1. A method of constructing a pile ef concrete or other cementitious material, the method comprising: forming in a medium in which the pile is to be constructed an elongate hollow shaft with a substantially smooth internal wall; then cutting into the internal wall of said shaft to form regions with diameters greater than that of the remainder of the shaft; and subsequently filling the shaft with concrete or other cementitious material.

2. A method as claimed in claim 1, in which said regions form a continuous helix.

3. A method as claimed in claim 1, in which said regions form discrete portions of a helix.

4. A method as claimed in claim 1, in which said regions are substantially circular and are spaced lengthwise of the shaft.

5. A method as claimed in claim 2 or 3, in which the pitch of the helix varies along the shaft.

6. A method as claimed in claim 2 or 3, in which the pitch of the helix is constant along the shaft.

7. A method as claimed in claims 1,2,3,4 or 5, in which reinforcement is added to said shaft.

8. An apparatus for constructing a shaft for receiving concrete or other cementitious material to form a pile, comprising: means for forming said shaft in a medium in which the pile is to be constructed; a rotatable support; and a cutting member pivotally mounted to the support for movement between a cutting position and a retracted position and configured so that on rotation of the support in a first direction said medium acts on said cutting member to urge it radially inwardly into said retracted position, and on rotation of the support in a second direction opposite to said first direction, the cutting member can adopt the cutting position to cut into an internal wall of said shaft to form regions having a diameter greater than that of the remainder of the shaft.

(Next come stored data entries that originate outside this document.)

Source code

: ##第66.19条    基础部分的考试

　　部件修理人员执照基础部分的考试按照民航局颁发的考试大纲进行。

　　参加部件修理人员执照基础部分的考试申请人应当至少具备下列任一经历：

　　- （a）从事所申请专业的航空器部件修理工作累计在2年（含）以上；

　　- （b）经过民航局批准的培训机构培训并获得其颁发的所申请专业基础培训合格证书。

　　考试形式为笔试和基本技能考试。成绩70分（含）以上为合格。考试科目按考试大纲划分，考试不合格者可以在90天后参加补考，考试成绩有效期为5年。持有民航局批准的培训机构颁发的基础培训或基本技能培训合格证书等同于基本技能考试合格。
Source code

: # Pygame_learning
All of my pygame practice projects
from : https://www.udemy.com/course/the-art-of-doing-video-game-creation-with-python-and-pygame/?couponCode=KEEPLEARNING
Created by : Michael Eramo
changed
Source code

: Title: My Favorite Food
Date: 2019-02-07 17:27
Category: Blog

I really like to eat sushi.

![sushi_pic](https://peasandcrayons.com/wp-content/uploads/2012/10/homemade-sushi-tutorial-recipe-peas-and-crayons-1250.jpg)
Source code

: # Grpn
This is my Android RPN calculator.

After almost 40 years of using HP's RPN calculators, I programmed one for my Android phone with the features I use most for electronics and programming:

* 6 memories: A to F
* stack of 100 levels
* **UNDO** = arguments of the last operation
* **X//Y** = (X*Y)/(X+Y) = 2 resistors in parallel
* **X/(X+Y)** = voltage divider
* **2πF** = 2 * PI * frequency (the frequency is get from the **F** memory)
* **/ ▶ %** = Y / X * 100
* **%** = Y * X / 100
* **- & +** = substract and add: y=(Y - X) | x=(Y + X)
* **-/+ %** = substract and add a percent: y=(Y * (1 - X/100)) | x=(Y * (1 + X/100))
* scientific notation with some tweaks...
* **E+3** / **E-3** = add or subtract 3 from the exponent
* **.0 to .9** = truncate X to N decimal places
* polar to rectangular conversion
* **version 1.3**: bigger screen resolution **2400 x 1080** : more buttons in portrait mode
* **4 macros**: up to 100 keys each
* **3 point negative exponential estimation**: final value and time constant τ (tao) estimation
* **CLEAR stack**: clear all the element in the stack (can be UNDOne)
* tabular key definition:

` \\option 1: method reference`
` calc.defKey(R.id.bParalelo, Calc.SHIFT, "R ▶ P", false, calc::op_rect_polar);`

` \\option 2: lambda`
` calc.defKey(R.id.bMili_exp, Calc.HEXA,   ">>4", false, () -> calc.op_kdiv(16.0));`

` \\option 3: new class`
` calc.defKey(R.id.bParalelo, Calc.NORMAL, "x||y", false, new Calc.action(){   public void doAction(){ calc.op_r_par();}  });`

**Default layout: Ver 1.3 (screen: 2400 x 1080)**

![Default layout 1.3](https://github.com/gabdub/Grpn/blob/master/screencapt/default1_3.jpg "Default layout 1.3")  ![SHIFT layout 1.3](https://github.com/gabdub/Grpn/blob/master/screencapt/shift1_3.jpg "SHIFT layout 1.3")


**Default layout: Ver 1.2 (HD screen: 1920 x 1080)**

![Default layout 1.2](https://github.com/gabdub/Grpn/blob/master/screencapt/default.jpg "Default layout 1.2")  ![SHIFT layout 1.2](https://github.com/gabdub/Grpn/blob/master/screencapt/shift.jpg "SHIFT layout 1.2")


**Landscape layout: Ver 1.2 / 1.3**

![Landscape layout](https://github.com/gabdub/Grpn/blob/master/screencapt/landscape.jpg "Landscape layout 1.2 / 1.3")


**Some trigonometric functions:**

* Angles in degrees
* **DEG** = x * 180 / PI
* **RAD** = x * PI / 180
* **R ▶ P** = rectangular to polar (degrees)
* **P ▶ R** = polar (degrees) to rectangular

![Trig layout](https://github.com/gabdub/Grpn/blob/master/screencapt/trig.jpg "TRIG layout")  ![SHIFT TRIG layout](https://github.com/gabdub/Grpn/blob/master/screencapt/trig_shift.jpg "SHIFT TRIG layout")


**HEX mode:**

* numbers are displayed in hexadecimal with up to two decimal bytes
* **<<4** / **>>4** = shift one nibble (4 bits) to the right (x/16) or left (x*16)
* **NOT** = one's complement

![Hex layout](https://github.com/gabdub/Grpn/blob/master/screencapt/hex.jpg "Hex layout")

9. An apparatus as claimed in claim 8, in which the cutting member is biased into the cutting position by biasing means and is movable against the action of the biasing means into the retracted position.

10. An apparatus as claimed in claim 8 or 9, in which the shaft forming means is also mounted on the support.

11. An apparatus as claimed in claim 8, 9 or 10, in which the cutting member is constructed to provide a convex surface and a concave surface, the concave surface and convex surfaces meeting at a cutting edge.

12. A method as claimed in claim 1 substantially as hereinbefore described with reference to the accompanying drawings.

13. An apparatus, for constructing a shaft, substantially as hereinbefore described with reference to, and as shown in, Figures 1 to 3 or 7 to 9 of the accompanying drawings.